L'ordre du jour des séances que l'Assemblée tiendra jusqu'au vendredi 30 juin 2000, terme de la session ordinaire, a été ainsi fixé ce matin en Conférence des Présidents :

CET APRÈS-MIDI, à 15 heures, après les questions au Gouvernement, et à 21 heures :

      _ Nouvelle lecture du projet sur la chasse.

MERCREDI 14 JUIN, à 15 heures :

      _ - Questions au Gouvernement ;

à 18 heures 30 et à 21 heures :

      _ Projet de loi constitutionnelle relatif à la durée du mandat du Président de la République.

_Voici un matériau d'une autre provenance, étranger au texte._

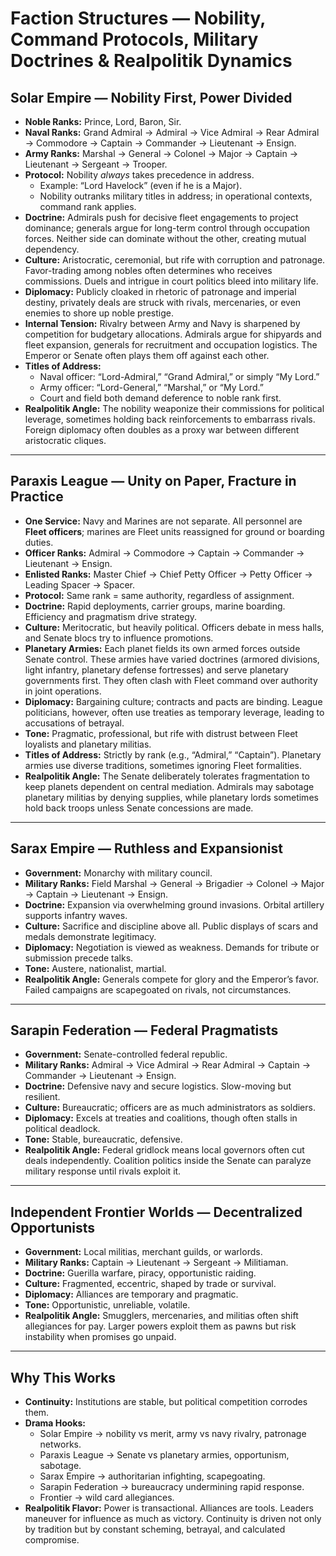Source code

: # Faction Structures — Nobility, Command Protocols, Military Doctrines & Realpolitik Dynamics

## Solar Empire — Nobility First, Power Divided

- **Noble Ranks:** Prince, Lord, Baron, Sir.
- **Naval Ranks:** Grand Admiral → Admiral → Vice Admiral → Rear Admiral → Commodore → Captain → Commander → Lieutenant → Ensign.
- **Army Ranks:** Marshal → General → Colonel → Major → Captain → Lieutenant → Sergeant → Trooper.
- **Protocol:** Nobility *always* takes precedence in address.
  - Example: “Lord Havelock” (even if he is a Major).
  - Nobility outranks military titles in address; in operational contexts, command rank applies.
- **Doctrine:** Admirals push for decisive fleet engagements to project dominance; generals argue for long-term control through occupation forces. Neither side can dominate without the other, creating mutual dependency.
- **Culture:** Aristocratic, ceremonial, but rife with corruption and patronage. Favor-trading among nobles often determines who receives commissions. Duels and intrigue in court politics bleed into military life.
- **Diplomacy:** Publicly cloaked in rhetoric of patronage and imperial destiny, privately deals are struck with rivals, mercenaries, or even enemies to shore up noble prestige.
- **Internal Tension:** Rivalry between Army and Navy is sharpened by competition for budgetary allocations. Admirals argue for shipyards and fleet expansion, generals for recruitment and occupation logistics. The Emperor or Senate often plays them off against each other.
- **Titles of Address:**
  - Naval officer: “Lord-Admiral,” “Grand Admiral,” or simply “My Lord.”
  - Army officer: “Lord-General,” “Marshal,” or “My Lord.”
  - Court and field both demand deference to noble rank first.
- **Realpolitik Angle:** The nobility weaponize their commissions for political leverage, sometimes holding back reinforcements to embarrass rivals. Foreign diplomacy often doubles as a proxy war between different aristocratic cliques.

---

## Paraxis League — Unity on Paper, Fracture in Practice

- **One Service:** Navy and Marines are not separate. All personnel are **Fleet officers**; marines are Fleet units reassigned for ground or boarding duties.
- **Officer Ranks:** Admiral → Commodore → Captain → Commander → Lieutenant → Ensign.
- **Enlisted Ranks:** Master Chief → Chief Petty Officer → Petty Officer → Leading Spacer → Spacer.
- **Protocol:** Same rank = same authority, regardless of assignment.
- **Doctrine:** Rapid deployments, carrier groups, marine boarding. Efficiency and pragmatism drive strategy.
- **Culture:** Meritocratic, but heavily political. Officers debate in mess halls, and Senate blocs try to influence promotions.
- **Planetary Armies:** Each planet fields its own armed forces outside Senate control. These armies have varied doctrines (armored divisions, light infantry, planetary defense fortresses) and serve planetary governments first. They often clash with Fleet command over authority in joint operations.
- **Diplomacy:** Bargaining culture; contracts and pacts are binding. League politicians, however, often use treaties as temporary leverage, leading to accusations of betrayal.
- **Tone:** Pragmatic, professional, but rife with distrust between Fleet loyalists and planetary militias.
- **Titles of Address:** Strictly by rank (e.g., “Admiral,” “Captain”). Planetary armies use diverse traditions, sometimes ignoring Fleet formalities.
- **Realpolitik Angle:** The Senate deliberately tolerates fragmentation to keep planets dependent on central mediation. Admirals may sabotage planetary militias by denying supplies, while planetary lords sometimes hold back troops unless Senate concessions are made.

---

## Sarax Empire — Ruthless and Expansionist

- **Government:** Monarchy with military council.
- **Military Ranks:** Field Marshal → General → Brigadier → Colonel → Major → Captain → Lieutenant → Ensign.
- **Doctrine:** Expansion via overwhelming ground invasions. Orbital artillery supports infantry waves.
- **Culture:** Sacrifice and discipline above all. Public displays of scars and medals demonstrate legitimacy.
- **Diplomacy:** Negotiation is viewed as weakness. Demands for tribute or submission precede talks.
- **Tone:** Austere, nationalist, martial.
- **Realpolitik Angle:** Generals compete for glory and the Emperor’s favor. Failed campaigns are scapegoated on rivals, not circumstances.

---

## Sarapin Federation — Federal Pragmatists

- **Government:** Senate-controlled federal republic.
- **Military Ranks:** Admiral → Vice Admiral → Rear Admiral → Captain → Commander → Lieutenant → Ensign.
- **Doctrine:** Defensive navy and secure logistics. Slow-moving but resilient.
- **Culture:** Bureaucratic; officers are as much administrators as soldiers.
- **Diplomacy:** Excels at treaties and coalitions, though often stalls in political deadlock.
- **Tone:** Stable, bureaucratic, defensive.
- **Realpolitik Angle:** Federal gridlock means local governors often cut deals independently. Coalition politics inside the Senate can paralyze military response until rivals exploit it.

---

## Independent Frontier Worlds — Decentralized Opportunists

- **Government:** Local militias, merchant guilds, or warlords.
- **Military Ranks:** Captain → Lieutenant → Sergeant → Militiaman.
- **Doctrine:** Guerilla warfare, piracy, opportunistic raiding.
- **Culture:** Fragmented, eccentric, shaped by trade or survival.
- **Diplomacy:** Alliances are temporary and pragmatic.
- **Tone:** Opportunistic, unreliable, volatile.
- **Realpolitik Angle:** Smugglers, mercenaries, and militias often shift allegiances for pay. Larger powers exploit them as pawns but risk instability when promises go unpaid.

---

## Why This Works

- **Continuity:** Institutions are stable, but political competition corrodes them.
- **Drama Hooks:**
  - Solar Empire → nobility vs merit, army vs navy rivalry, patronage networks.
  - Paraxis League → Senate vs planetary armies, opportunism, sabotage.
  - Sarax Empire → authoritarian infighting, scapegoating.
  - Sarapin Federation → bureaucracy undermining rapid response.
  - Frontier → wild card allegiances.
- **Realpolitik Flavor:** Power is transactional. Alliances are tools. Leaders maneuver for influence as much as victory. Continuity is driven not only by tradition but by constant scheming, betrayal, and calculated compromise.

JEUDI 15 JUIN, à 9 heures 30, à 15 heures et à 21 heures,

ET VENDREDI 16 JUIN, à 9 heures, à 15 heures et à 21 heures :

      _ Suite du projet de loi constitutionnelle relatif à la durée du mandat du Président de la République ;

      _ Nouvelle lecture du projet modifiant la loi n° 86-1067 du 30 septembre 1986 relative à la liberté de communication.

MARDI 20 JUIN, à 9 heures :

      _ Questions orales sans débat ;

à 15 heures, après les questions au Gouvernement, et à 21 heures :

      _ Explications de vote et vote par scrutin public sur l'ensemble du projet de loi constitutionnelle relatif à la durée du mandat du Président de la République ;

      _ Texte de la commission mixte paritaire sur la proposition sur la prestation compensatoire en matière de divorce ;

      _ Texte de la commission mixte paritaire sur le projet modifiant le code pénal et le code de procédure pénale et relatif à la lutte contre la corruption ;

      _ Texte de la commission mixte paritaire ou nouvelle lecture du projet de loi de finances rectificative pour 2000.

MERCREDI 21 JUIN, à 15 heures, après les questions au Gouvernement :

      _ Lecture définitive du projet de loi organique tendant à favoriser l'égal accès des femmes et des hommes aux mandats de membre des assemblées de province et du congrès de la Nouvelle-Calédonie, de l'assemblée de la Polynésie française et de l'assemblée territoriale des îles Wallis et Futuna ;

      _ Lecture définitive du projet sur l'élection des sénateurs.

JEUDI 22 JUIN, à 9 heures :

      _ Proposition, adoptée par le Sénat, tendant à renforcer le dispositif pénal à l'encontre des associations ou groupements constituant, par leurs agissements délictueux, un trouble à l'ordre public ou un péril majeur pour la personne humaine,

(ordre du jour complémentaire) ;

à 15 heures et à 21 heures :

      _ Lecture définitive du projet modifiant la loi n° 84-610 du 16 juillet 1984 relative à l'organisation et à la promotion des activités physiques et sportives ;

      _ Lecture définitive du projet sur l'accueil et l'habitat des gens du voyage ;

      _ Texte de la commission mixte paritaire sur le projet sur le référé devant les juridictions administratives,

ce texte faisant l'objet d'une procédure d'examen simplifiée ;

      _ Propositions de loi organique :

          · de M. VERNAUDON sur l'élection de l'Assemblée de la Polynésie française,

          · de M. VERNAUDON destinée à améliorer l'équité des élections à l'Assemblée de la Polynésie française,

          · de MM. BUILLARD et PERBEN tendant à modifier la loi n° 52-1175 du 21 octobre 1952 pour rééquilibrer la répartition des sièges à l'Assemblée de la Polynésie française,

      ces trois derniers textes faisant l'objet d'une discussion générale commune.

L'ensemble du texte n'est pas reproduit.